Screens – I won’t bang on about them here, you know the score – aluminium not wood, and if the mesh in any way resembles Nora Batty’s stockings, it’s time to go. Get a good range of mesh counts, some yellow for your process work, and keep them squeaky clean people, it’s the only way – having said that, if there’s anyone out there who has ever worked with me, I know, you’ve seen me try and set up 10 colour prints through screens that look like they’ve been stretched with a trucker’s grundies – just don’t tell anyone OK.

You could get clever and also go for some kind of screen stretching device or a left handed squeegee blade sharpener; or even invest in one of those Bond villain mechanical hands, that removes the T-s from the carousel and drops them on the dryer – but if you want to show off that much just get yourself a 200 quid car and then spend 12 grand on plastic skirts and a bean tin exhaust – girls will think you’re really clever.

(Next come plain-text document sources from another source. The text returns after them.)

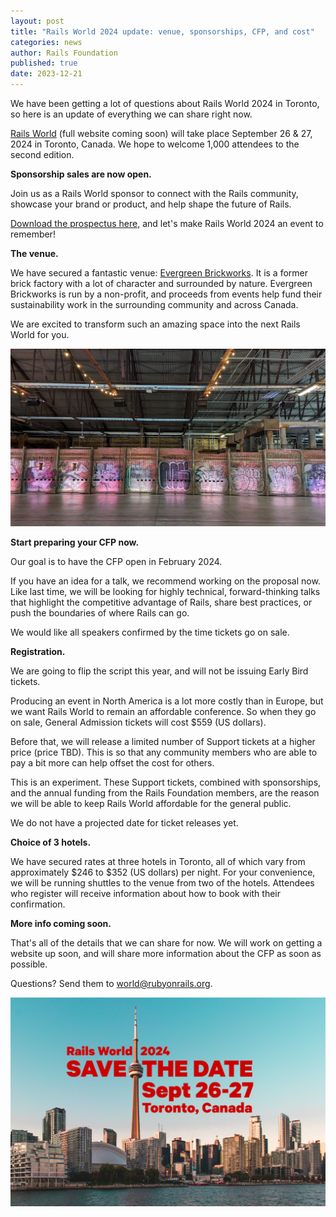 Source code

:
 ```yaml
---
layout: post
title: "Rails World 2024 update: venue, sponsorships, CFP, and cost"
categories: news
author: Rails Foundation
published: true
date: 2023-12-21
---
```


We have been getting a lot of questions about Rails World 2024 in Toronto, so here is an update of everything we can share right now.

[Rails World](/world/2023) (full website coming soon) will take place September 26 & 27, 2024 in Toronto, Canada. We hope to welcome 1,000 attendees to the second edition. 

**Sponsorship sales are now open.** 

Join us as a Rails World sponsor to connect with the Rails community, showcase your brand or product, and help shape the future of Rails. 

<a href="https://public.3.basecamp.com/p/xuZrxDiHj7vQbFzATqz8U8gc">Download the prospectus here,</a> and let's make Rails World 2024 an event to remember! 

**The venue.**

We have secured a fantastic venue: <a href="https://www.evergreen.ca/evergreen-brick-works/">Evergreen Brickworks</a>. It is a former brick factory with a lot of character and surrounded by nature. Evergreen Brickworks is run by a non-profit, and proceeds from events help fund their sustainability work in the surrounding community and across Canada.

We are excited to transform such an amazing space into the next Rails World for you. 

<img src="/assets/images/world-2024-evergreen-brickworks.jpg">

**Start preparing your CFP now.**

Our goal is to have the CFP open in February 2024. 

If you have an idea for a talk, we recommend working on the proposal now. Like last time, we will be looking for highly technical, forward-thinking talks that highlight the competitive advantage of Rails, share best practices, or push the boundaries of where Rails can go.

We would like all speakers confirmed by the time tickets go on sale.

**Registration.**

We are going to flip the script this year, and will not be issuing Early Bird tickets. 

Producing an event in North America is a lot more costly than in Europe, but we want Rails World to remain an affordable conference. So when they go on sale, General Admission tickets will cost $559 (US dollars). 

Before that, we will release a limited number of Support tickets at a higher price (price TBD). This is so that any community members who are able to pay a bit more can help offset the cost for others. 

This is an experiment. These Support tickets, combined with sponsorships, and the annual funding from the Rails Foundation members, are the reason we will be able to keep Rails World affordable for the general public. 

We do not have a projected date for ticket releases yet.

**Choice of 3 hotels.**

We have secured rates at three hotels in Toronto, all of which vary from approximately $246 to $352 (US dollars) per night. For your convenience, we will be running shuttles to the venue from two of the hotels. Attendees who register will receive information about how to book with their confirmation.

**More info coming soon.**

That's all of the details that we can share for now. We will work on getting a website up soon, and will share more information about the CFP as soon as possible.

Questions? Send them to <a href="mailto:world@rubyonrails.org">world@rubyonrails.org</a>.

<img src="/assets/images/world-toronto-save-the-date.png">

But above all this there is one piece of kit that must be chosen more wisely than all the above – the tea urn. I refer you to my proudest possession, the Darjeeling Deluxe, capable of 600 cups an hour if you get the tension right on your tea bag. We saved £842.50 in down time last year by having readily available hot water. The printers talk nostalgically about the age of steam, when a man could happily watch a kettle for 10 minutes while climbing the intellectual peaks of the Daily Sport, but that my friends, is progress.